Economic growth steady but subdued while labour market growth softens
Q3 GDP growth rate was unrevised in its final estimate at 0.4%. However, revisions to the composition of growth left it looking more balanced over the quarter. Employment continued to fall in the three months to October, but the labour market remains relatively tight.
The ONS’s final estimate of Q3 GDP growth was unrevised at 0.4%, continuing the pace of steady but subdued momentum seen since the start of 2017. However, the ONS’ revisions to the composition of growth left it looking more balanced over the quarter, with the breakdown showing a stronger contribution from business investment and exports.
However, while growth in household spending picked up, new data revealed that its foundations remained shaky, with real incomes still under pressure and consumers financing spending by running down their savings.
The CBI’s distributive trades survey seemed to suggest some further strength in consumer spending in December, with retail sales rising for the second month running on a year ago in the run up to Christmas. However, retail sales and orders both disappointed expectations of somewhat stronger growth.

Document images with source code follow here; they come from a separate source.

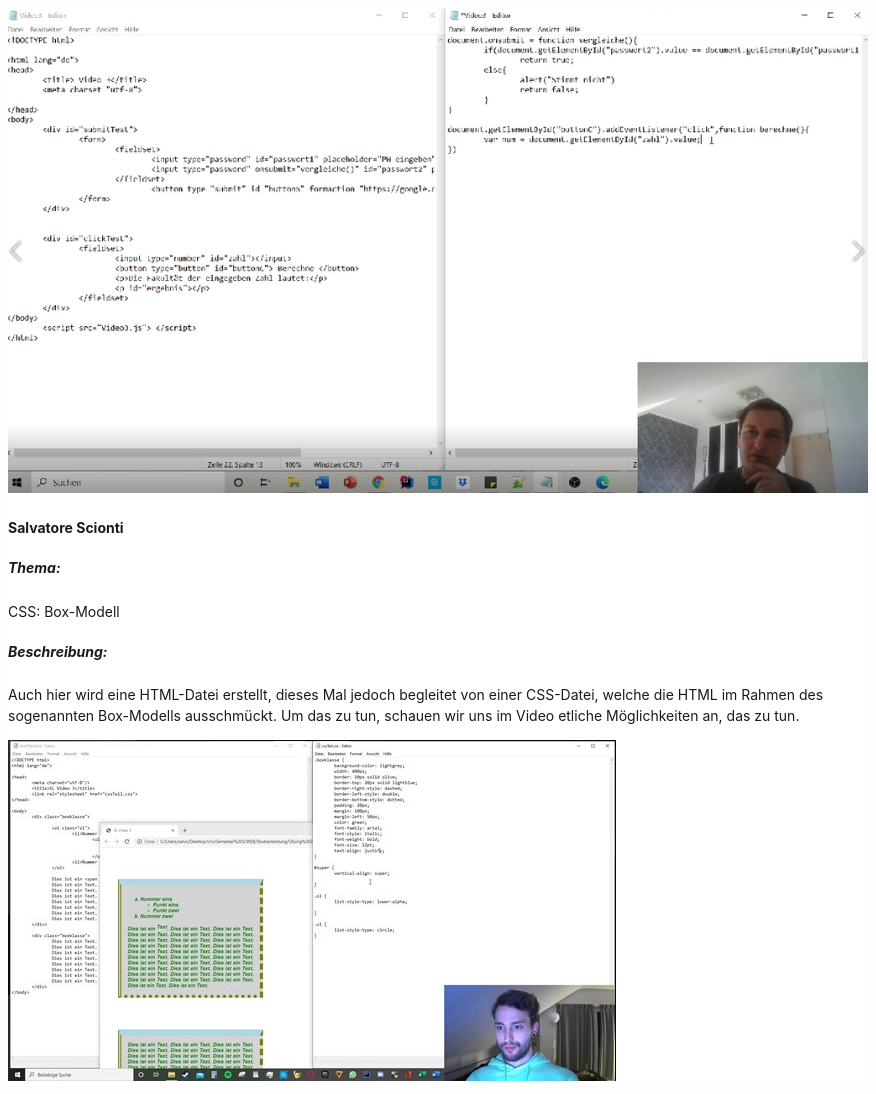 ![GitHub Logo](images/Vitali_Lehrvideo_3.PNG)

#### Salvatore Scionti
##### Thema: 
CSS: Box-Modell

##### Beschreibung: 
Auch hier wird eine HTML-Datei erstellt, dieses Mal jedoch begleitet von einer CSS-Datei, welche die HTML im Rahmen des sogenannten Box-Modells ausschmückt. Um das zu tun,
schauen wir uns im Video etliche Möglichkeiten an, das zu tun.

![GitHub Logo](images/Salvo_Lehrvideo_3.PNG)
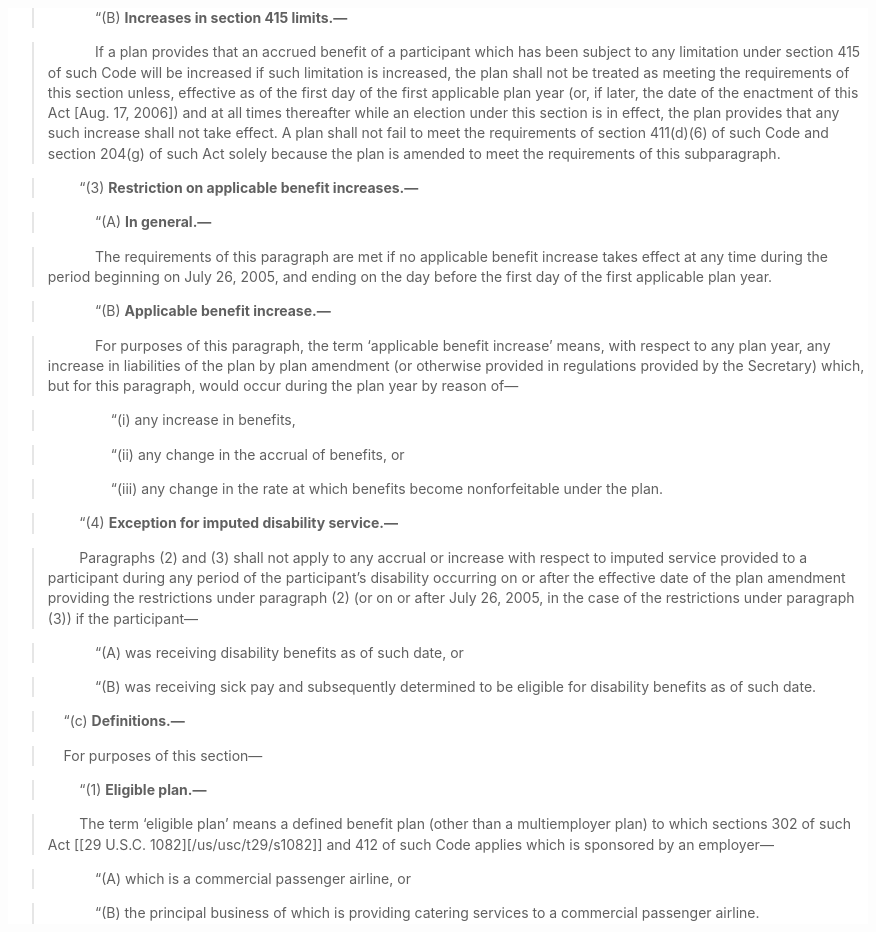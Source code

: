 >             “(B) __Increases in section 415 limits.—__ 

>             If a plan provides that an accrued benefit of a participant which has been subject to any limitation under section 415 of such Code will be increased if such limitation is increased, the plan shall not be treated as meeting the requirements of this section unless, effective as of the first day of the first applicable plan year (or, if later, the date of the enactment of this Act \[Aug. 17, 2006\]) and at all times thereafter while an election under this section is in effect, the plan provides that any such increase shall not take effect. A plan shall not fail to meet the requirements of section 411(d)(6) of such Code and section 204(g) of such Act solely because the plan is amended to meet the requirements of this subparagraph.

>         “(3) __Restriction on applicable benefit increases.—__ 

>             “(A) __In general.—__ 

>             The requirements of this paragraph are met if no applicable benefit increase takes effect at any time during the period beginning on July 26, 2005, and ending on the day before the first day of the first applicable plan year.

>             “(B) __Applicable benefit increase.—__ 

>             For purposes of this paragraph, the term ‘applicable benefit increase’ means, with respect to any plan year, any increase in liabilities of the plan by plan amendment (or otherwise provided in regulations provided by the Secretary) which, but for this paragraph, would occur during the plan year by reason of—

>                 “(i) any increase in benefits,

>                 “(ii) any change in the accrual of benefits, or

>                 “(iii) any change in the rate at which benefits become nonforfeitable under the plan.

>         “(4) __Exception for imputed disability service.—__ 

>         Paragraphs (2) and (3) shall not apply to any accrual or increase with respect to imputed service provided to a participant during any period of the participant’s disability occurring on or after the effective date of the plan amendment providing the restrictions under paragraph (2) (or on or after July 26, 2005, in the case of the restrictions under paragraph (3)) if the participant—

>             “(A) was receiving disability benefits as of such date, or

>             “(B) was receiving sick pay and subsequently determined to be eligible for disability benefits as of such date.

>     “(c) __Definitions.—__ 

>     For purposes of this section—

>         “(1) __Eligible plan.—__ 

>         The term ‘eligible plan’ means a defined benefit plan (other than a multiemployer plan) to which sections 302 of such Act \[[29 U.S.C. 1082][/us/usc/t29/s1082]\] and 412 of such Code applies which is sponsored by an employer—

>             “(A) which is a commercial passenger airline, or

>             “(B) the principal business of which is providing catering services to a commercial passenger airline.
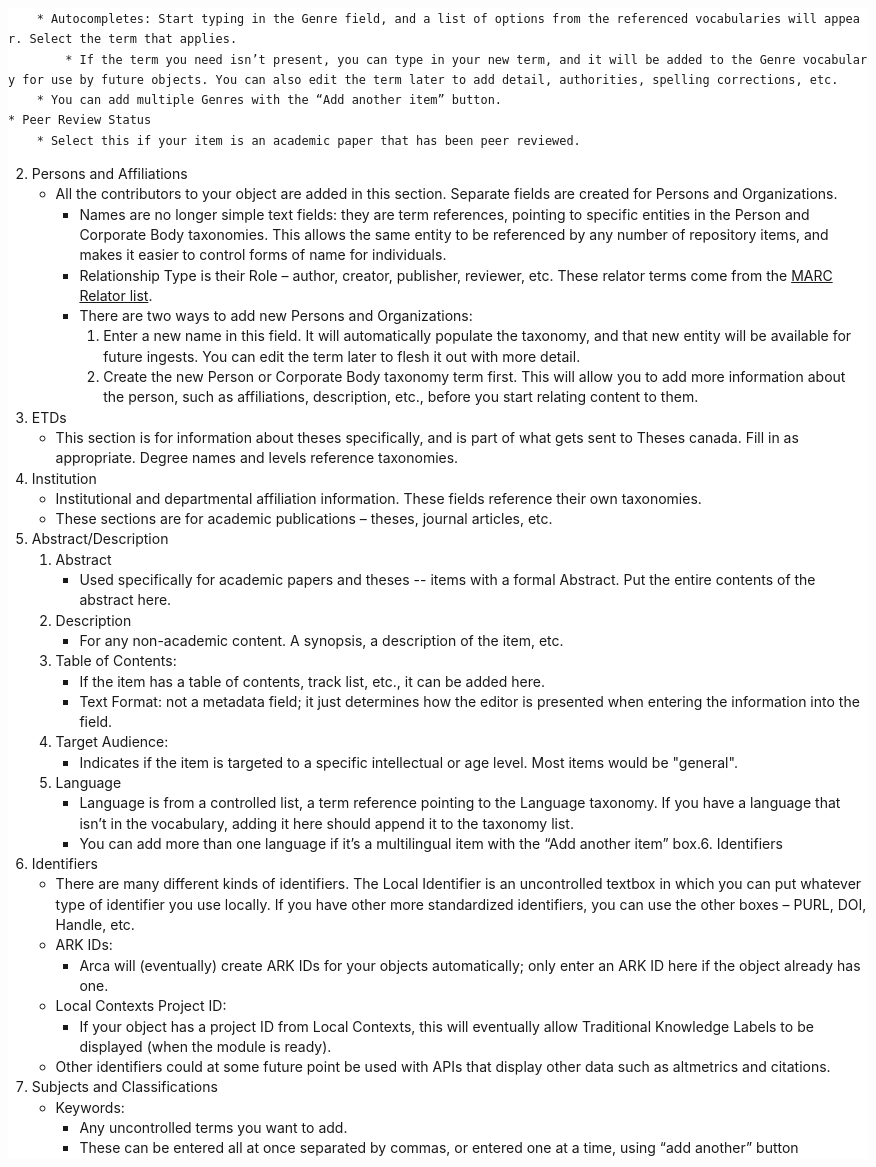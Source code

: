        * Autocompletes: Start typing in the Genre field, and a list of options from the referenced vocabularies will appear. Select the term that applies.
            * If the term you need isn’t present, you can type in your new term, and it will be added to the Genre vocabulary for use by future objects. You can also edit the term later to add detail, authorities, spelling corrections, etc.
        * You can add multiple Genres with the “Add another item” button.
    * Peer Review Status
        * Select this if your item is an academic paper that has been peer reviewed.
2. Persons and Affiliations
    * All the contributors to your object are added in this section. Separate fields are created for Persons and Organizations.
        * Names are no longer simple text fields: they are term references, pointing to specific entities in the Person and Corporate Body taxonomies. This allows the same entity to be referenced by any number of repository items, and makes it easier to control forms of name for individuals.
        * Relationship Type is their Role – author, creator, publisher, reviewer, etc. These relator terms come from the [MARC Relator list](https://www.loc.gov/marc/relators/relaterm.html).
        * There are two ways to add new Persons and Organizations:
            1. Enter a new name in this field. It will automatically populate the taxonomy, and that new entity will be available for future ingests. You can edit the term later to flesh it out with more detail.
            2. Create the new Person or Corporate Body taxonomy term first. This will allow you to add more information about the person, such as affiliations, description, etc., before you start relating content to them.
3.	ETDs
    * This section is for information about theses specifically, and is part of what gets sent to Theses canada. Fill in as appropriate. Degree names and levels reference taxonomies.
4.	Institution
    * Institutional and departmental affiliation information. These fields reference their own taxonomies. 
    * These sections are for academic publications – theses, journal articles, etc.
5.  Abstract/Description
    1. Abstract
        * Used specifically for academic papers and theses -- items with a formal Abstract. Put the entire contents of the abstract here.
    2. Description
        * For any non-academic content. A synopsis, a description of the item, etc.
    3. Table of Contents: 
        * If the item has a table of contents, track list, etc., it can be added here.
        * Text Format: not a metadata field; it just determines how the editor is presented when entering the information into the field.
    4. Target Audience:
        * Indicates if the item is targeted to a specific intellectual or age level. Most items would be "general".
    5. Language
        * Language is from a controlled list, a term reference pointing to the Language taxonomy. If you have a language that isn’t in the vocabulary, adding it here should append it to the taxonomy list.
        * You can add more than one language if it’s a multilingual item with the “Add another item” box.6. Identifiers
6. Identifiers
    * There are many different kinds of identifiers. The Local Identifier is an uncontrolled textbox in which you can put whatever type of identifier you use locally. If you have other more standardized identifiers, you can use the other boxes – PURL, DOI, Handle, etc.
    * ARK IDs: 
        * Arca will (eventually) create ARK IDs for your objects automatically; only enter an ARK ID here if the object already has one.
    * Local Contexts Project ID:
        * If your object has a project ID from Local Contexts, this will eventually allow Traditional Knowledge Labels to be displayed (when the module is ready).
    * Other identifiers could at some future point be used with APIs that display other data such as altmetrics and citations.  
7. Subjects and Classifications
    * Keywords: 
        * Any uncontrolled terms you want to add.
        * These can be entered all at once separated by commas, or entered one at a time, using “add another” button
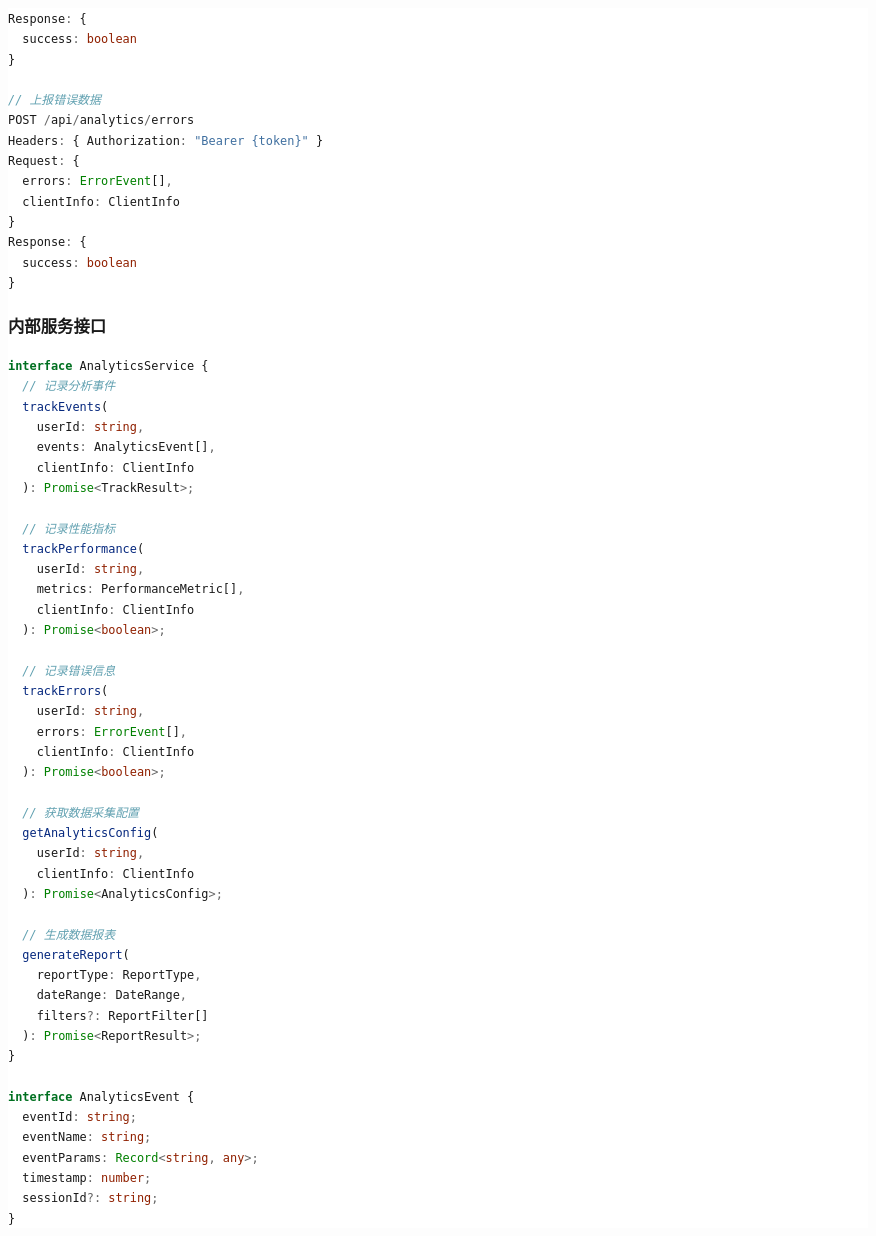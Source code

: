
 ```typescript
Response: {
  success: boolean
}

// 上报错误数据
POST /api/analytics/errors
Headers: { Authorization: "Bearer {token}" }
Request: {
  errors: ErrorEvent[],
  clientInfo: ClientInfo
}
Response: {
  success: boolean
}
```

### 内部服务接口

```typescript
interface AnalyticsService {
  // 记录分析事件
  trackEvents(
    userId: string,
    events: AnalyticsEvent[],
    clientInfo: ClientInfo
  ): Promise<TrackResult>;

  // 记录性能指标
  trackPerformance(
    userId: string,
    metrics: PerformanceMetric[],
    clientInfo: ClientInfo
  ): Promise<boolean>;

  // 记录错误信息
  trackErrors(
    userId: string,
    errors: ErrorEvent[],
    clientInfo: ClientInfo
  ): Promise<boolean>;

  // 获取数据采集配置
  getAnalyticsConfig(
    userId: string,
    clientInfo: ClientInfo
  ): Promise<AnalyticsConfig>;

  // 生成数据报表
  generateReport(
    reportType: ReportType,
    dateRange: DateRange,
    filters?: ReportFilter[]
  ): Promise<ReportResult>;
}

interface AnalyticsEvent {
  eventId: string;
  eventName: string;
  eventParams: Record<string, any>;
  timestamp: number;
  sessionId?: string;
}

```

In the three months to October, employment fell by 56,000 to 32 million according to labour market data from the ONS. Although this marks the second consecutive rolling quarter of falling employment, it follows a long run of strong growth. Furthermore, the labour market remains relative tight, with the unemployment rate unchanged at 4.3%, the lowest since 1975. But while wage growth (excluding bonuses) rose by 2.3% on the year in the three months to October, it continued to run well below CPI inflation, meaning that real wages continued to fall, further underlying the challenging conditions facing households.